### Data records
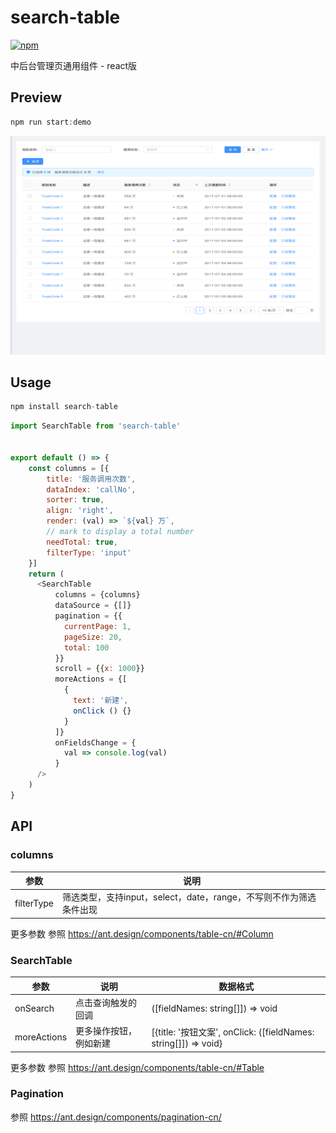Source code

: # search-table
[![npm](https://img.shields.io/npm/v/search-table.svg)](https://www.npmjs.com/package/search-table)

中后台管理页通用组件 - react版

## Preview

```js
npm run start:demo
```

<img width="550" height="350" src="assets/preview.png"/>


## Usage

```js
npm install search-table
```

```js
import SearchTable from 'search-table'


export default () => {
    const columns = [{
        title: '服务调用次数',
        dataIndex: 'callNo',
        sorter: true,
        align: 'right',
        render: (val) => `${val} 万`,
        // mark to display a total number
        needTotal: true,
        filterType: 'input'
    }]
    return (
      <SearchTable
          columns = {columns}
          dataSource = {[]}
          pagination = {{
            currentPage: 1,
            pageSize: 20,
            total: 100
          }}
          scroll = {{x: 1000}}
          moreActions = {[
            {
              text: '新建',
              onClick () {}
            }
          ]}
          onFieldsChange = {
            val => console.log(val)
          }
      />
    )
}
```

## API

### columns

|  参数   | 说明  |
|  ----  | ----  |
| filterType  | 筛选类型，支持input，select，date，range，不写则不作为筛选条件出现 |

更多参数 参照 https://ant.design/components/table-cn/#Column

### SearchTable

|  参数   | 说明  | 数据格式 |
|  ----  | ----  | ---- |
| onSearch  | 点击查询触发的回调 | ([fieldNames: string[]]) => void |
| moreActions  | 更多操作按钮，例如新建 | [{title: '按钮文案', onClick: ([fieldNames: string[]]) => void} |

更多参数 参照 https://ant.design/components/table-cn/#Table

### Pagination

参照 https://ant.design/components/pagination-cn/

### Work instructions
Output the records above exactly as written, but leave out the pictures.

### Response below
Source code

: # search-table
[![npm](https://img.shields.io/npm/v/search-table.svg)](https://www.npmjs.com/package/search-table)

中后台管理页通用组件 - react版

## Preview

```js
npm run start:demo
```

<img width="550" height="350" src="assets/preview.png"/>


## Usage

```js
npm install search-table
```

```js
import SearchTable from 'search-table'


export default () => {
    const columns = [{
        title: '服务调用次数',
        dataIndex: 'callNo',
        sorter: true,
        align: 'right',
        render: (val) => `${val} 万`,
        // mark to display a total number
        needTotal: true,
        filterType: 'input'
    }]
    return (
      <SearchTable
          columns = {columns}
          dataSource = {[]}
          pagination = {{
            currentPage: 1,
            pageSize: 20,
            total: 100
          }}
          scroll = {{x: 1000}}
          moreActions = {[
            {
              text: '新建',
              onClick () {}
            }
          ]}
          onFieldsChange = {
            val => console.log(val)
          }
      />
    )
}
```

## API

### columns

|  参数   | 说明  |
|  ----  | ----  |
| filterType  | 筛选类型，支持input，select，date，range，不写则不作为筛选条件出现 |

更多参数 参照 https://ant.design/components/table-cn/#Column

### SearchTable

|  参数   | 说明  | 数据格式 |
|  ----  | ----  | ---- |
| onSearch  | 点击查询触发的回调 | ([fieldNames: string[]]) => void |
| moreActions  | 更多操作按钮，例如新建 | [{title: '按钮文案', onClick: ([fieldNames: string[]]) => void} |

更多参数 参照 https://ant.design/components/table-cn/#Table

### Pagination

参照 https://ant.design/components/pagination-cn/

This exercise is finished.